▶ **GOAL OF THE EXERCISE**
Say how many lines in the records contain "example". The reply must consist of the number alone.

▶ **DATA PROVIDED**
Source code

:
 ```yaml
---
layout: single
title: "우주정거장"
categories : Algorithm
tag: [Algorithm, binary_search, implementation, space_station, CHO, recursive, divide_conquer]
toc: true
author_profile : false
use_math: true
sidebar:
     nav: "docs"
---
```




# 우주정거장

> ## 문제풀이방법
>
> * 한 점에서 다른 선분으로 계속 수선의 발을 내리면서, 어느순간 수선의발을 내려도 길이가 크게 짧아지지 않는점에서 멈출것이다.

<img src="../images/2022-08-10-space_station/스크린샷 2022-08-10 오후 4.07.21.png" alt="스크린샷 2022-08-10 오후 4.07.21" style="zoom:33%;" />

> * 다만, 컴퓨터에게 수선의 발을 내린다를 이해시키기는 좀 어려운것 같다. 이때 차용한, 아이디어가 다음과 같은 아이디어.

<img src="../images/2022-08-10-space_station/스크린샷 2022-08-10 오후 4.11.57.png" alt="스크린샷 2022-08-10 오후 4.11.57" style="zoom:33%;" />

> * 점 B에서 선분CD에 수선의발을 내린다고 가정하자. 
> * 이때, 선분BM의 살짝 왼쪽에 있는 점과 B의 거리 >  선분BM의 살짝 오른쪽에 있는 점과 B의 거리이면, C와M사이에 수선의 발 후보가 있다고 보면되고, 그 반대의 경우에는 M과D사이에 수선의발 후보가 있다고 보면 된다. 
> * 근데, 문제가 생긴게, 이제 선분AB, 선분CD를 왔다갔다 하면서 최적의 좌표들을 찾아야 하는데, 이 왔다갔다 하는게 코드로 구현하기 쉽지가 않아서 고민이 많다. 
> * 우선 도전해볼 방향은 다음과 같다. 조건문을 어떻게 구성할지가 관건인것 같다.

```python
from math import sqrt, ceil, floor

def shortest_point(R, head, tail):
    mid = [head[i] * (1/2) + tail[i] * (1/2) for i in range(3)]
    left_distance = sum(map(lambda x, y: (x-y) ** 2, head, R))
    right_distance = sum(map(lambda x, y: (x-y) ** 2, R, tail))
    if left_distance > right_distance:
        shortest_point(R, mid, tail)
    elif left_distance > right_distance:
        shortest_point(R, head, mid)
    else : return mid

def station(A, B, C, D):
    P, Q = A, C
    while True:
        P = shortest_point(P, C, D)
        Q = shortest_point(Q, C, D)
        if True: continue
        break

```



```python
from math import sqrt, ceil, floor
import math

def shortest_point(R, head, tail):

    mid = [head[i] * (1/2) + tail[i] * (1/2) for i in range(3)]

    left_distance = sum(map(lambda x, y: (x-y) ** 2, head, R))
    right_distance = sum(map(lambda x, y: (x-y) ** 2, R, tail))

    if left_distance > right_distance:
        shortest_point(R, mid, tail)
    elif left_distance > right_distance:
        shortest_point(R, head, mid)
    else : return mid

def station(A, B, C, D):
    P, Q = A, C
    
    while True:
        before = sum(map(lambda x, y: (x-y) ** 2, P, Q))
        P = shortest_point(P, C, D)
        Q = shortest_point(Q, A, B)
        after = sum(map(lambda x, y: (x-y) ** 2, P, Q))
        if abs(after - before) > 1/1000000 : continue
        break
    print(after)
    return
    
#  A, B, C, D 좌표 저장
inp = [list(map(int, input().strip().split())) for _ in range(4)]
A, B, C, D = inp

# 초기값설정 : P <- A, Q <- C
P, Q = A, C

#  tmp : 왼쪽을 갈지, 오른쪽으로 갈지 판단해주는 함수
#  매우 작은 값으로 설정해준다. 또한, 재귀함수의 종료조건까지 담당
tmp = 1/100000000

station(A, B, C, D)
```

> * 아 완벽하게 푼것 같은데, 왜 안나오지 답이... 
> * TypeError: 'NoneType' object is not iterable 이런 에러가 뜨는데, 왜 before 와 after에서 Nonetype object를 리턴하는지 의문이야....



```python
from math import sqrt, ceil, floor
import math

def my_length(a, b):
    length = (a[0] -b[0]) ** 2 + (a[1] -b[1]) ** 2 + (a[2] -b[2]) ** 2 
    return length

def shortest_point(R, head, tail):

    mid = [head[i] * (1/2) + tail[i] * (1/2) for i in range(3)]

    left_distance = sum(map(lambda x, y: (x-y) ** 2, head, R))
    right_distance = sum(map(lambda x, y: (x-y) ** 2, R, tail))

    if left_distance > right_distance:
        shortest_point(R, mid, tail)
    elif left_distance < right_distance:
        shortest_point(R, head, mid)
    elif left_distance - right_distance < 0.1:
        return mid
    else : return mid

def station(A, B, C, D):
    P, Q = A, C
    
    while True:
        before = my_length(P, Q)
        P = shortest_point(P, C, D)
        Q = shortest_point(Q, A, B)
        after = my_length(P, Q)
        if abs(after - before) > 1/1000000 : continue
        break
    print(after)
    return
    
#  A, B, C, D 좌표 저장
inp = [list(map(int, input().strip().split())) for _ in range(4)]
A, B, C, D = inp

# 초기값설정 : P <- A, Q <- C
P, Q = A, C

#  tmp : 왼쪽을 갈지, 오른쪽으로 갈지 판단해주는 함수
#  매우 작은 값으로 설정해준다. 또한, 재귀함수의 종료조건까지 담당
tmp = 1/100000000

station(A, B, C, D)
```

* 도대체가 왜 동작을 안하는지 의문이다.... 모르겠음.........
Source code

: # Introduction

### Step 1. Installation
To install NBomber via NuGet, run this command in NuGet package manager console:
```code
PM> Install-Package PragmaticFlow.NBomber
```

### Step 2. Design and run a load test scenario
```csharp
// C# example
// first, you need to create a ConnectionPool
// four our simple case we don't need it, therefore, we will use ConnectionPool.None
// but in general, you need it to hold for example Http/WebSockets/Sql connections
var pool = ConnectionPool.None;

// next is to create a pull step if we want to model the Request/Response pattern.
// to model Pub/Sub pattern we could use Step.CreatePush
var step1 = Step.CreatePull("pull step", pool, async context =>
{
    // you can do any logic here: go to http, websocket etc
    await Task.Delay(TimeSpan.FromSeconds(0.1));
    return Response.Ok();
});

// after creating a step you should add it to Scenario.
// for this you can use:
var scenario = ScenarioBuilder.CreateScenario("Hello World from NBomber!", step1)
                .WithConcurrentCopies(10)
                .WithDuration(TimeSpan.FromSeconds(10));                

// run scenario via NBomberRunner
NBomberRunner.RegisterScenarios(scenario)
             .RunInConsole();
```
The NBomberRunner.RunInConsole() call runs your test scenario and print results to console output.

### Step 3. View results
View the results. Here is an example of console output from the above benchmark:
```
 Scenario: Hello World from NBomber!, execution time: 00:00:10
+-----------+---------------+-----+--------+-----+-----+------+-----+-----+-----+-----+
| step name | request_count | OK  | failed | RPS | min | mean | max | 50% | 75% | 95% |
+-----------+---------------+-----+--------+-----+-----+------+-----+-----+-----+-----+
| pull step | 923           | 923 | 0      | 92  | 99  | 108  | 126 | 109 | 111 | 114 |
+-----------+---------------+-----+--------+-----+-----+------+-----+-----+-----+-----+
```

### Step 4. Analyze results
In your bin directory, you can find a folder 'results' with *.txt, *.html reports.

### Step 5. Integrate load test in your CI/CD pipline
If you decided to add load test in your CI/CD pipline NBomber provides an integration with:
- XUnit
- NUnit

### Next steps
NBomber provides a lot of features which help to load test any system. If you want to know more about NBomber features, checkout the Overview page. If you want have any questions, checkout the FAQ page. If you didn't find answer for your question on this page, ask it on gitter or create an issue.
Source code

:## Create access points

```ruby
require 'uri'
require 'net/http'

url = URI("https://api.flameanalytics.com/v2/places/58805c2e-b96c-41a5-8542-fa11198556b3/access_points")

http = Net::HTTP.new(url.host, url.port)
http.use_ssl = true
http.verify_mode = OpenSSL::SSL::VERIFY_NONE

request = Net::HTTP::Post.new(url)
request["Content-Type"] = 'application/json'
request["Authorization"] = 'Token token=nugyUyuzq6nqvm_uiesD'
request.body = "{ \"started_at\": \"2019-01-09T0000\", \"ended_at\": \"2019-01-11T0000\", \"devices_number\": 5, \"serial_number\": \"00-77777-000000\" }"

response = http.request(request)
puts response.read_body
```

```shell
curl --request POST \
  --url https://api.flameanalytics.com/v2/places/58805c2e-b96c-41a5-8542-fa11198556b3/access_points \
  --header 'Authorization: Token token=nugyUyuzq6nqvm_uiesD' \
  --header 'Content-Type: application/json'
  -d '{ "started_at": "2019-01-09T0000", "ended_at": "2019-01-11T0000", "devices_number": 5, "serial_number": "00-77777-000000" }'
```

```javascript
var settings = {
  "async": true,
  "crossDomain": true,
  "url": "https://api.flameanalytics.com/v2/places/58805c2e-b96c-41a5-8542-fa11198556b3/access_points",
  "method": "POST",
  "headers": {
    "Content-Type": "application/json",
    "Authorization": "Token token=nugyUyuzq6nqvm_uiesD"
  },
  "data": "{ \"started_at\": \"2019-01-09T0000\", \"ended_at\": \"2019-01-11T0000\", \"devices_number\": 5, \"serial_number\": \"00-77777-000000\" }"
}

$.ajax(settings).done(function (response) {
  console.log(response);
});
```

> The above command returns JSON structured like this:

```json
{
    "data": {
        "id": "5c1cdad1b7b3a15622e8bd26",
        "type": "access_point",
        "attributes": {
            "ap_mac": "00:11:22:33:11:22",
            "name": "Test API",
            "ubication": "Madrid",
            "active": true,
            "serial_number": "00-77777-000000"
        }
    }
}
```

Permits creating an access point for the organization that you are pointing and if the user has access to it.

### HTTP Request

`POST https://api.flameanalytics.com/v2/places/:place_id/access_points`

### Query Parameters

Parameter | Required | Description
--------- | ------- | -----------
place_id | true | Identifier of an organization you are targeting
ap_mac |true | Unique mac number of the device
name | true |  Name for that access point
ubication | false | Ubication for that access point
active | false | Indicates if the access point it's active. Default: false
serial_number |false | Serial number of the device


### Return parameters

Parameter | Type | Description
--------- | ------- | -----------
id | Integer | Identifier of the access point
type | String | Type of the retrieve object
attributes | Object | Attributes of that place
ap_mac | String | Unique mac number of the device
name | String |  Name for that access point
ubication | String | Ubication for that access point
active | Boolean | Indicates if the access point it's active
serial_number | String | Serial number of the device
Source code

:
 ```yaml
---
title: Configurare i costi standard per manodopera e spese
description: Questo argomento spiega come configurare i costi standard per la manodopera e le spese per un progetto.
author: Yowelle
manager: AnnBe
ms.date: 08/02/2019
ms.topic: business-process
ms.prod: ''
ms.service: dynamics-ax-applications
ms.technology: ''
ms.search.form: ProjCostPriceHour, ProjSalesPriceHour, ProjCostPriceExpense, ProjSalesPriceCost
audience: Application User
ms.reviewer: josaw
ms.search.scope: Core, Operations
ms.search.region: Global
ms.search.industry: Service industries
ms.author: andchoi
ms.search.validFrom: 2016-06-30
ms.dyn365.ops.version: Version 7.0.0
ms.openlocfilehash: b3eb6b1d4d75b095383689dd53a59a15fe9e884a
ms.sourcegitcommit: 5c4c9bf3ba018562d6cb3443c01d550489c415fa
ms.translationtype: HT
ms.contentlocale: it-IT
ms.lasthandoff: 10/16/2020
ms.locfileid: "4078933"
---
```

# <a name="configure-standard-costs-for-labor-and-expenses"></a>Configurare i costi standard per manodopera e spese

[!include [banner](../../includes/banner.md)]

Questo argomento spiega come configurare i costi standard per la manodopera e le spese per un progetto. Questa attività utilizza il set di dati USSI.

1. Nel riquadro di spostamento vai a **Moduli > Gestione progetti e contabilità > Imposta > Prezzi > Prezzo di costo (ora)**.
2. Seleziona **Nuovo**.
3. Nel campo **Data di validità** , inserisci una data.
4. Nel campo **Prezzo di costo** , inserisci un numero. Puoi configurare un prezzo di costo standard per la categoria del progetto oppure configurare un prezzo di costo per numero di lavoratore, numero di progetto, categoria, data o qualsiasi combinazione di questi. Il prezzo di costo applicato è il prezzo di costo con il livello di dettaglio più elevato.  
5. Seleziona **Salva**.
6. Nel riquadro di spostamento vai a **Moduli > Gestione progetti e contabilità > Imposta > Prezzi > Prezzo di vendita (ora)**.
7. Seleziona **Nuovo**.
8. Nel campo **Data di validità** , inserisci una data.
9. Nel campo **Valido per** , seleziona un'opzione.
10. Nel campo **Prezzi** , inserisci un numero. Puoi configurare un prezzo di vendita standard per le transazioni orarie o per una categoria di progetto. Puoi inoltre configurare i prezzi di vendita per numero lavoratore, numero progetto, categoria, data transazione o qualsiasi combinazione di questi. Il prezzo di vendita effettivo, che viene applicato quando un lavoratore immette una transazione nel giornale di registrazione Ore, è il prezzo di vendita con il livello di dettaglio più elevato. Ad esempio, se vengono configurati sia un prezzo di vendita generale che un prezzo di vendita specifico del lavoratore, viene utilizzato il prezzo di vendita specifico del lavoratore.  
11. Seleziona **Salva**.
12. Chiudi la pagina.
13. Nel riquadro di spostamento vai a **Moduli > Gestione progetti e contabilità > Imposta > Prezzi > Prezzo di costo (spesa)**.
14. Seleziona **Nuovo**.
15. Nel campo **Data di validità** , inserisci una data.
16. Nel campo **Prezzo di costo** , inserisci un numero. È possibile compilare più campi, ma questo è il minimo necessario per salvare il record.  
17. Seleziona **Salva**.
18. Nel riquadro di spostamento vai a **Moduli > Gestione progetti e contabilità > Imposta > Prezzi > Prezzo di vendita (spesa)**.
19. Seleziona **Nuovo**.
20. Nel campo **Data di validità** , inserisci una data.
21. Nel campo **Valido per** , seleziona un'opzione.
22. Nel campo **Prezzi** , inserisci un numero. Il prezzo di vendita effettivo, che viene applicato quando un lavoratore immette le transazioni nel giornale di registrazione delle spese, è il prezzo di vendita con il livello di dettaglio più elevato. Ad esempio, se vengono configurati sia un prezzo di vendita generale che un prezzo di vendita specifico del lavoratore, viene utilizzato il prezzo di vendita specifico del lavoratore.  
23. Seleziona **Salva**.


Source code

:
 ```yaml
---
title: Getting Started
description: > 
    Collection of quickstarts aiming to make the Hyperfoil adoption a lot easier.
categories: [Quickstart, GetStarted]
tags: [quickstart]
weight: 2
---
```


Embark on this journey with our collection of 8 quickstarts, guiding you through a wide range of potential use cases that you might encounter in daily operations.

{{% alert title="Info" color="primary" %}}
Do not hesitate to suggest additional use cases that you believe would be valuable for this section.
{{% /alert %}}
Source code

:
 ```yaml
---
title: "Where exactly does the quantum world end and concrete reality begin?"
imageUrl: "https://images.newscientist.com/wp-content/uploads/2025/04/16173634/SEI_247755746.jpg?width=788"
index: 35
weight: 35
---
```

▶ **RESPONSE AREA**
3